Task details: From the line with "Alternatively, you can" through the final line, please write out the listing exactly, including both of those lines.

--- START ---

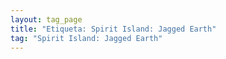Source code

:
 ```yaml
---
layout: tag_page
title: "Etiqueta: Spirit Island: Jagged Earth"
tag: "Spirit Island: Jagged Earth"
---
```

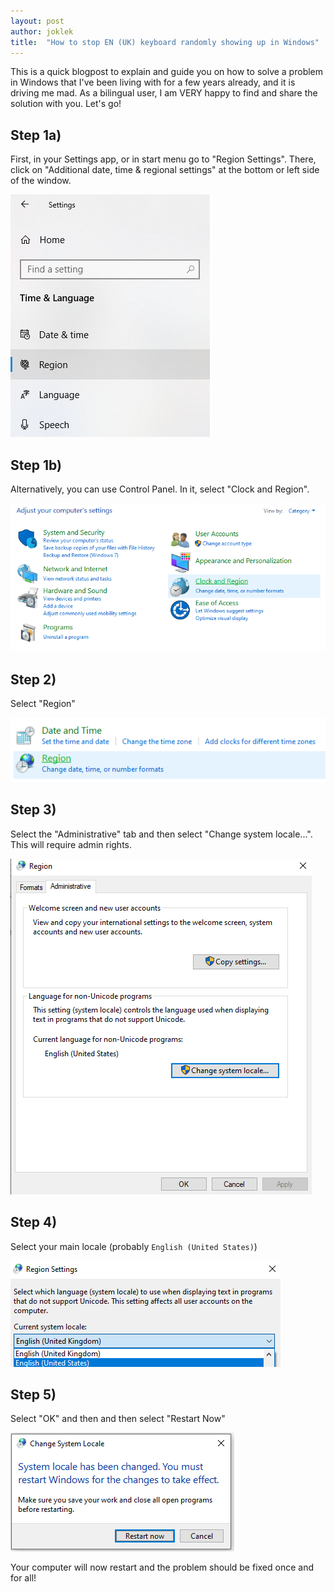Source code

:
 ```yaml
---
layout: post
author: joklek
title:  "How to stop EN (UK) keyboard randomly showing up in Windows"
---
```


This is a quick blogpost to explain and guide you on how to solve a problem in Windows that I've been living with for a few years already, and it is driving me mad. As a bilingual user, I am VERY happy to find and share the solution with you. Let's go!

## Step 1a)
First, in your Settings app, or in start menu go to "Region Settings". There, click on "Additional date, time & regional settings" at the bottom or left side of the window.

![In settings or in start menu find "Region Settings"](/assets/settings_app.png)

## Step 1b)
Alternatively, you can use Control Panel. In it, select "Clock and Region".

![Select "Clock and Region"](/assets/control_panel.png)

## Step 2)
Select "Region"

![Select "Region"](/assets/control_panel_2.png)

## Step 3)
Select the "Administrative" tab and then select "Change system locale...". This will require admin rights.

![Select the "Administrative" tab and then select "Change system locale..."](/assets/region_settings.png)

## Step 4)
Select your main locale (probably `English (United States)`)

![Select your main locale (probably English (United States))](/assets/region_settings_2.png)

## Step 5)
Select "OK" and then and then select "Restart Now"

![Click OK and aggree to restart](/assets/restart.png)

Your computer will now restart and the problem should be fixed once and for all!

--- END ---

Task output:
Alternatively, you can use Control Panel. In it, select "Clock and Region".

![Select "Clock and Region"](/assets/control_panel.png)

## Step 2)
Select "Region"

![Select "Region"](/assets/control_panel_2.png)

## Step 3)
Select the "Administrative" tab and then select "Change system locale...". This will require admin rights.

![Select the "Administrative" tab and then select "Change system locale..."](/assets/region_settings.png)

## Step 4)
Select your main locale (probably `English (United States)`)

![Select your main locale (probably English (United States))](/assets/region_settings_2.png)

## Step 5)
Select "OK" and then and then select "Restart Now"

![Click OK and aggree to restart](/assets/restart.png)

Your computer will now restart and the problem should be fixed once and for all!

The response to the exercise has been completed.